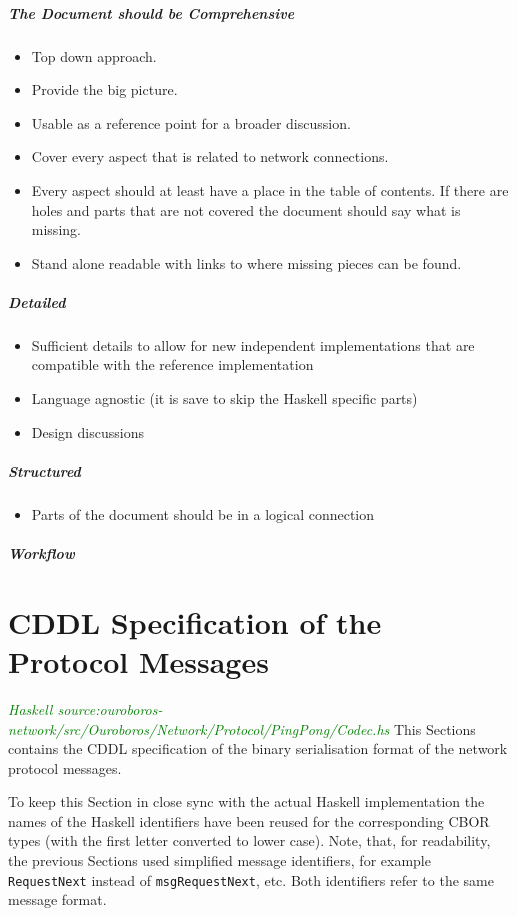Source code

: \documentclass{report}
\newcommand{\hsref}[1]{{\textcolor{green}{\emph{Haskell source:#1}}}}
\theoremstyle{definition}{
  \newtheorem{lemma}{Lemma}[section] %
  \newtheorem{definition}[lemma]{Definition}
}
\theoremstyle{theorem}{
  \newtheorem{invariant}[lemma]{Invariant}
  \newtheorem{proofobligation}[lemma]{Proof Obligation}
}
\numberwithin{equation}{lemma}
\begin{document}
\subparagraph{The Document should be Comprehensive}
\begin{itemize}
\item Top down approach.
\item Provide the big picture.
\item Usable as a reference point for a broader discussion.
\item Cover every aspect that is related to network connections.
\item Every aspect should at least have a place in the table of contents.
  If there are holes and parts that are not covered the document should say what is missing.
\item Stand alone readable with links to where missing pieces can be found.
\end{itemize}

\subparagraph{Detailed}
\begin{itemize}
\item Sufficient details to allow for new independent implementations that are compatible with
the reference implementation
\item Language agnostic (it is save to skip the Haskell specific parts)
\item Design discussions
\end{itemize}
\subparagraph{Structured}
\begin{itemize}
\item Parts of the document should be in a logical connection
\end{itemize}
\subparagraph{Workflow}

\appendix
\section{CDDL Specification of the Protocol Messages}
\hsref{ouroboros-network/src/Ouroboros/Network/Protocol/PingPong/Codec.hs}
\label{included-cddl}
\label{CBOR-section}
This Sections contains the CDDL\cite{cddl} specification
of the binary serialisation format of the network protocol messages.

To keep this Section in close sync with the actual Haskell implementation
the names of the Haskell identifiers have been reused for the corresponding
CBOR types (with the first letter converted to lower case).
Note, that, for readability, the previous Sections used simplified message identifiers,
for example {\tt RequestNext} instead of {\tt msgRequestNext}, etc.
Both identifiers refer to the same message format.
\end{document}
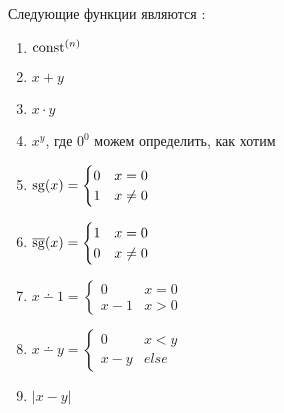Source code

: \begin{lm}\label{lm:rec}
    Следующие функции являются \prf:
	\begin{enumerate}
	\item $ \textmd{const} ^{(n)}$ 
	\item $ x + y$ 
	\item $ x\cdot y$ 
	\item $ x ^{y}$, где $ 0^{0}$ можем определить, как хотим
	\item $ \operatorname{sg}(x) = \begin{cases}
			0 & x= 0 \\
			1 & x\ne 0
		\end{cases}$
	\item $ \operatorname{\overline{sg}}(x) = \begin{cases}
			1 & x= 0 \\
			0 & x\ne 0
		\end{cases}$
	\item $ x \dotminus 1 = \begin{cases}
			0 & x = 0 \\
			x - 1 & x > 0
		\end{cases}$ 
	\item $ x \dotminus y = \begin{cases}
			0 & x < y \\
			x - y & else
		\end{cases}$ 
	\item $ \lvert x - y \rvert $
	\end{enumerate}
\end{lm}
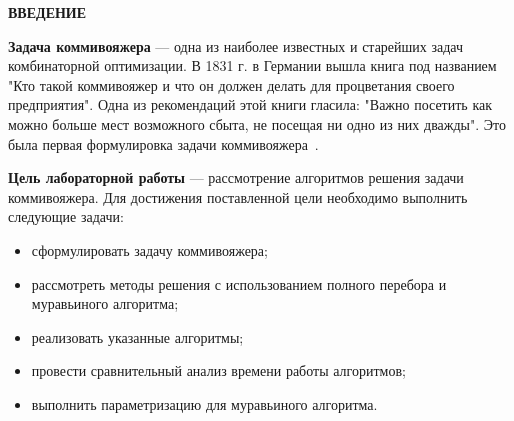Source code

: \begin{center}
    \textbf{ВВЕДЕНИЕ}
\end{center}

\textbf{Задача коммивояжера} — одна из наиболее известных и старейших задач комбинаторной оптимизации. В 1831 г. в Германии вышла книга под названием "Кто такой коммивояжер и что он должен делать для процветания своего предприятия".
Одна из рекомендаций этой книги гласила: "Важно посетить как можно больше мест возможного сбыта, не посещая ни одно из них дважды". Это была первая формулировка задачи коммивояжера~\cite{com_info}.

\textbf{Цель лабораторной работы} --- рассмотрение алгоритмов решения задачи коммивояжера.
Для достижения поставленной цели необходимо выполнить следующие задачи:

\begin{itemize}
	\item сформулировать задачу коммивояжера;
    \item рассмотреть методы решения с использованием полного перебора и муравьиного алгоритма;
    \item реализовать указанные алгоритмы;
    \item провести сравнительный анализ времени работы алгоритмов;
    \item выполнить параметризацию для муравьиного алгоритма.
\end{itemize}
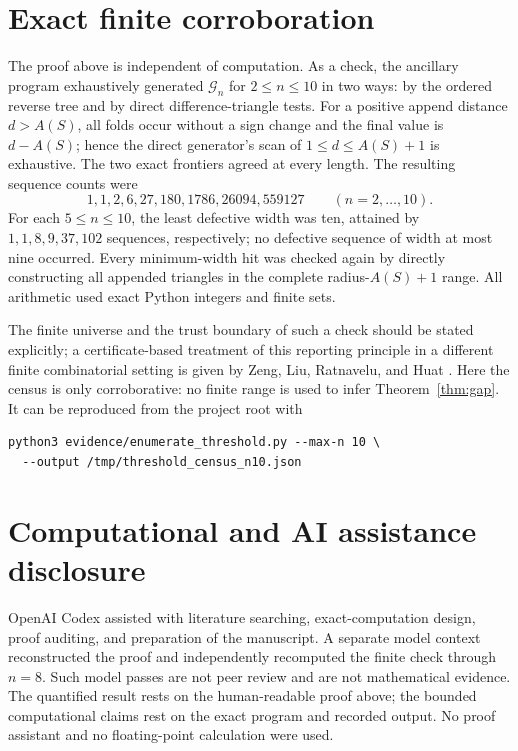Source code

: \documentclass[11pt]{article}
\theoremstyle{remark}
\newcommand{\G}{\mathcal G}
\begin{document}
\section{Exact finite corroboration}

The proof above is independent of computation.  As a check, the ancillary
program  exhaustively generated $\G_n$ for
$2\le n\le10$ in two ways: by the ordered reverse tree and by direct
difference-triangle tests.  For a positive append distance $d>A(S)$, all
folds occur without a sign change and the final value is $d-A(S)$; hence the
direct generator's scan of $1\le d\le A(S)+1$ is exhaustive.  The two exact
frontiers agreed at every length.  The resulting sequence counts were
\[
 1,1,2,6,27,180,1786,26094,559127
 \qquad(n=2,\ldots,10).
\]
For each $5\le n\le10$, the least defective width was ten, attained by
$1,1,8,9,37,102$ sequences, respectively; no defective sequence of width at
most nine occurred.  Every minimum-width hit was checked again by directly
constructing all appended triangles in the complete radius-$A(S)+1$ range.
All arithmetic used exact Python integers and finite sets.

The finite universe and the trust boundary of such a check should be stated
explicitly; a certificate-based treatment of this reporting principle in a
different finite combinatorial setting is given by Zeng, Liu, Ratnavelu, and
Huat \cite[Section~6]{ZengEtAl2026Certificates}.  Here the census is only
corroborative: no finite range is used to infer Theorem~\ref{thm:gap}.
It can be reproduced from the project root with
\begin{verbatim}
python3 evidence/enumerate_threshold.py --max-n 10 \
  --output /tmp/threshold_census_n10.json
\end{verbatim}

\section*{Computational and AI assistance disclosure}

OpenAI Codex assisted with literature searching, exact-computation design,
proof auditing, and preparation of the manuscript.  A separate model context
reconstructed the proof and independently recomputed the finite check through
$n=8$.  Such model passes are not peer review and are not mathematical
evidence.  The quantified result rests on the human-readable proof above;
the bounded computational claims rest on the exact program and recorded
output.  No proof assistant and no floating-point calculation were used.



\end{document}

-------

Exercise goal => Take each line of the material above that holds the string "missing" and copy it.

Exercise result =>
  If there are holes and parts that are not covered the document should say what is missing.
\item Stand alone readable with links to where missing pieces can be found.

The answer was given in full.